Colorado Avalanche goaltender Semyon Varlamov has also posted a similar picture on his Instagram account, wearing Putin t-shirt which says “Crimea is Ours,” as reported by Sports Illustrated.

Varlamov later deleted this photo after it caught attention
Varlamov later deleted this photo after it caught attention

All of this should come as no surprise given these players’ track records. Following Russia’s IIHF World Championship win this summer, Putin joined in on the celebrations, partying with the players. The championship, which was hosted in Belarus, was wrought with controversy with many fans speculating that the officiating was fixed and rightfully protesting the overlooked actions of the Russian head coach who used a hidden radio device to circumvent his standing suspension.

Ovechkin and Putin

Days later the stars, Ovechkin and Malkin, were seen again being more than chummy with the Russian leader at a state ceremony held for the roster. While they may have just been overjoyed since Putin had just bought the players brand new Mercedes sports cars to celebrate the win, Ovechkin’s personal relationship with the benevolent dictator goes further back, evening having his personal home phone number (the two call each other frequently).

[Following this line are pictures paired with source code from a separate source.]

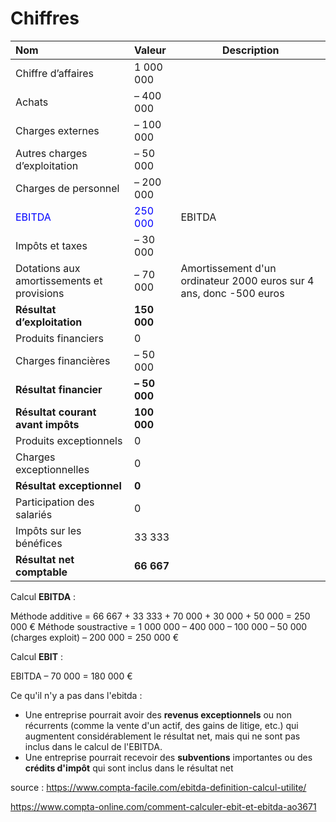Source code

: # Chiffres


| Nom  | Valeur          | Description 
| :---------------------------------------------- |:-----------------------|---------------|
| Chiffre d’affaires                              | 1 000 000       ||
| Achats                                          | – 400 000       ||
| Charges externes                                | – 100 000       ||
| Autres charges d’exploitation                   | – 50 000        ||
| Charges de personnel                            | – 200 000       ||
| <span style="color:blue"> EBITDA</span>                                    | <span style="color:blue"> 250 000</span>     | EBITDA |
| Impôts et taxes                                 | – 30 000        ||
| Dotations aux amortissements et provisions      | – 70 000        | Amortissement d'un ordinateur 2000 euros sur 4 ans, donc -500 euros |
| **Résultat d’exploitation**                     | **150 000**     ||
| Produits financiers                             | 0               ||
| Charges financières                             | – 50 000        ||
| **Résultat financier**                          | **– 50 000**    ||
| **Résultat courant avant impôts**               | **100 000**     ||
| Produits exceptionnels                          | 0               ||
| Charges exceptionnelles                         | 0               ||
| **Résultat exceptionnel**                       | **0**           ||
| Participation des salariés                      | 0               ||
| Impôts sur les bénéfices                        | 33 333          ||
| **Résultat net comptable**                      | **66 667**      ||


Calcul __EBITDA__ :

Méthode additive = 66 667 + 33 333 + 70 000 + 30 000 + 50 000 = 250 000 €
Méthode soustractive = 1 000 000 – 400 000 – 100 000 – 50 000 (charges exploit) – 200 000 = 250 000 €

Calcul __EBIT__ :

EBITDA – 70 000 = 180 000 €


Ce qu'il n'y a pas dans l'ebitda :

- Une entreprise pourrait avoir des __revenus exceptionnels__ ou non récurrents (comme la vente d'un actif, des gains de litige, etc.) qui augmentent considérablement le résultat net, mais qui ne sont pas inclus dans le calcul de l'EBITDA.
- Une entreprise pourrait recevoir des __subventions__ importantes ou des __crédits d'impôt__ qui sont inclus dans le résultat net


source : https://www.compta-facile.com/ebitda-definition-calcul-utilite/

https://www.compta-online.com/comment-calculer-ebit-et-ebitda-ao3671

Detroit star Pavel Datsyuk caused a furor earlier in the year for his comments on Russia’s repressive anti-gay laws. When asked for his position he responded with: “I’m an orthodox and that says it all.” As Sports Illustrated pointed out, the Russian orthodox church’s position on the subject is straightforward: “This is a very dangerous apocalyptic symptom, and we must do everything in our powers to ensure that sin is never sanctioned in Russia by state law, because that would mean that the nation has embarked on a path of self-destruction.” The Russian church’s position on Ukraine is, of course, not the least bit more encouraging.

But just how strong are the convictions of these players in their support for Russia? One thing’s for sure, they very much enjoy their American salaries and won’t be too thrilled if Russia continues to clamp down on American imports.